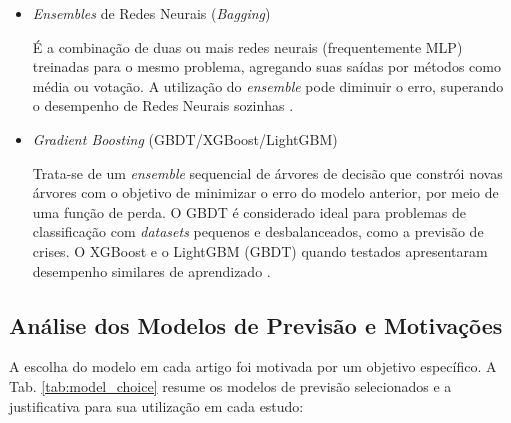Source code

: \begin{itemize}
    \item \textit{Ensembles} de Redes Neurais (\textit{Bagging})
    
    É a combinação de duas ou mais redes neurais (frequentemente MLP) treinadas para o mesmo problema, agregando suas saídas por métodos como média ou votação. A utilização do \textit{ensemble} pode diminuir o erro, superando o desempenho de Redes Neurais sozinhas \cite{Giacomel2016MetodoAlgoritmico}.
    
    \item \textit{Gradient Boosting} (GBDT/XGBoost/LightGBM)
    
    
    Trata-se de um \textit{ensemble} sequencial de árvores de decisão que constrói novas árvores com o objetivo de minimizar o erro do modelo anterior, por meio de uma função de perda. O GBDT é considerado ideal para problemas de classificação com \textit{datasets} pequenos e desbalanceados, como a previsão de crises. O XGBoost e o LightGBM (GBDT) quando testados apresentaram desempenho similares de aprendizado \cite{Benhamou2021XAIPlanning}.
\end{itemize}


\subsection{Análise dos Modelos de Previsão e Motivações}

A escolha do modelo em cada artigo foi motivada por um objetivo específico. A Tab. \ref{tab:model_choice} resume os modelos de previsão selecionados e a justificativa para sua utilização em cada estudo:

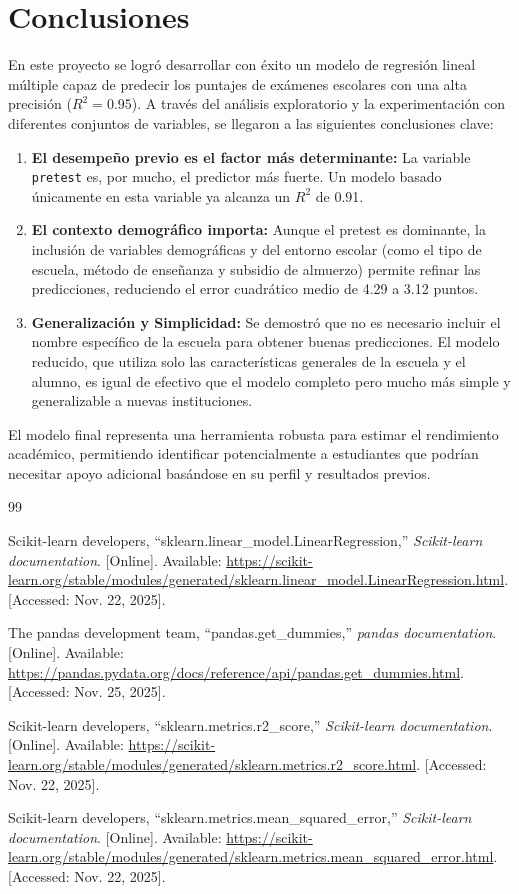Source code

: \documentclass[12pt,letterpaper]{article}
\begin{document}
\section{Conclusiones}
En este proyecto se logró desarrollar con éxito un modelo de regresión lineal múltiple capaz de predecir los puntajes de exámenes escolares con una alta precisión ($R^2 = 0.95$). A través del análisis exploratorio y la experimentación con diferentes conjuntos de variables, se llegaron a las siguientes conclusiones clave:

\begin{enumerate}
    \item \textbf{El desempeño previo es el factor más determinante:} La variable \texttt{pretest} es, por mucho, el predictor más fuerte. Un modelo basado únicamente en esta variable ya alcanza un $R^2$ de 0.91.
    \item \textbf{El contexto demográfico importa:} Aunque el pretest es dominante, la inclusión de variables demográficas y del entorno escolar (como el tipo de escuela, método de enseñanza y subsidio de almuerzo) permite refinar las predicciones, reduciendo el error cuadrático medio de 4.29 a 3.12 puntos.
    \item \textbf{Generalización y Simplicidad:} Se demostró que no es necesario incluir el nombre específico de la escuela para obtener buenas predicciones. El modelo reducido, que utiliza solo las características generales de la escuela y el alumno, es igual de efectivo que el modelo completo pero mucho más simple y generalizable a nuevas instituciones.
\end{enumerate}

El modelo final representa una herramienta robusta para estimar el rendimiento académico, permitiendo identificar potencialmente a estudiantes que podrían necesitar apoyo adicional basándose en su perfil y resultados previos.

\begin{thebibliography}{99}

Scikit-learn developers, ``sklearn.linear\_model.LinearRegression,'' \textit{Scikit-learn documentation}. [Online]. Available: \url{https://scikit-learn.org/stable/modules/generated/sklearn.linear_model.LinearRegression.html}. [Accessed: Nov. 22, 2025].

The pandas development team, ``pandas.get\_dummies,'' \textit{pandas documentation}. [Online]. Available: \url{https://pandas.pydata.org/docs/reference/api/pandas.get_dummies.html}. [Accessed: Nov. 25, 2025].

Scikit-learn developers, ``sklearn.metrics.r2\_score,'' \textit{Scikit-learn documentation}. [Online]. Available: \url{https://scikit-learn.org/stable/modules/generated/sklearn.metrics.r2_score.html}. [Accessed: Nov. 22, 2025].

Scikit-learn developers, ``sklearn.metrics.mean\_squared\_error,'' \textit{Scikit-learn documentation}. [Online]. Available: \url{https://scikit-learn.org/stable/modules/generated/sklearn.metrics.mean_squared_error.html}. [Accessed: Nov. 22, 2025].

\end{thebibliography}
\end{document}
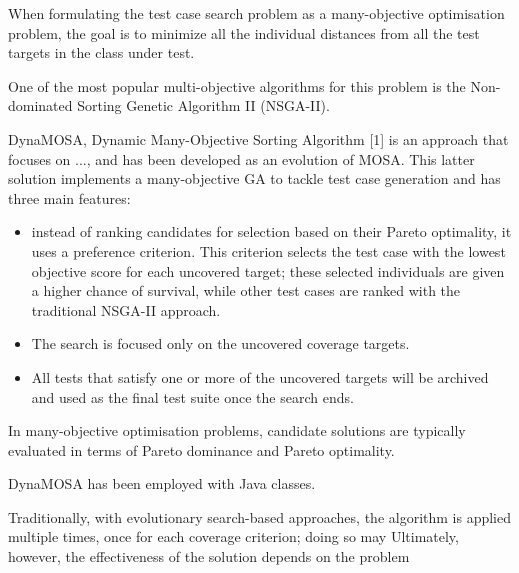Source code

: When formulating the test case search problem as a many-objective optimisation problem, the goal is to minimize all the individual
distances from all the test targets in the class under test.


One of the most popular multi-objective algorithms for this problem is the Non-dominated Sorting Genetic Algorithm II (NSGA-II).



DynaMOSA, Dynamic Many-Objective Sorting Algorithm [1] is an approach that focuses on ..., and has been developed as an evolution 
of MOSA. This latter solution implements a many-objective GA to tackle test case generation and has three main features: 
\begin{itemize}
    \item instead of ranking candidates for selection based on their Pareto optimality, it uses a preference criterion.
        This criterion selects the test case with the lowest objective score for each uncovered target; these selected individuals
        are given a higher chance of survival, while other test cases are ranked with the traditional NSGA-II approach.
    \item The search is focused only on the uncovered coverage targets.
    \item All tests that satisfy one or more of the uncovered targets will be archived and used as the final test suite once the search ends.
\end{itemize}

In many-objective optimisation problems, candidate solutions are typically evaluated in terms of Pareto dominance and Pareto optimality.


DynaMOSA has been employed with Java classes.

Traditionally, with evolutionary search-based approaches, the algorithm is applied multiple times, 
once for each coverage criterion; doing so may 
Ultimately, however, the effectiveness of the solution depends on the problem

####################

Would you print, exactly as written, every line above from the one holding "El modelo final" through the one holding "The pandas development", with both included and no other lines?

* Reply to the task *
El modelo final representa una herramienta robusta para estimar el rendimiento académico, permitiendo identificar potencialmente a estudiantes que podrían necesitar apoyo adicional basándose en su perfil y resultados previos.

\begin{thebibliography}{99}

Scikit-learn developers, ``sklearn.linear\_model.LinearRegression,'' \textit{Scikit-learn documentation}. [Online]. Available: \url{https://scikit-learn.org/stable/modules/generated/sklearn.linear_model.LinearRegression.html}. [Accessed: Nov. 22, 2025].

The pandas development team, ``pandas.get\_dummies,'' \textit{pandas documentation}. [Online]. Available: \url{https://pandas.pydata.org/docs/reference/api/pandas.get_dummies.html}. [Accessed: Nov. 25, 2025].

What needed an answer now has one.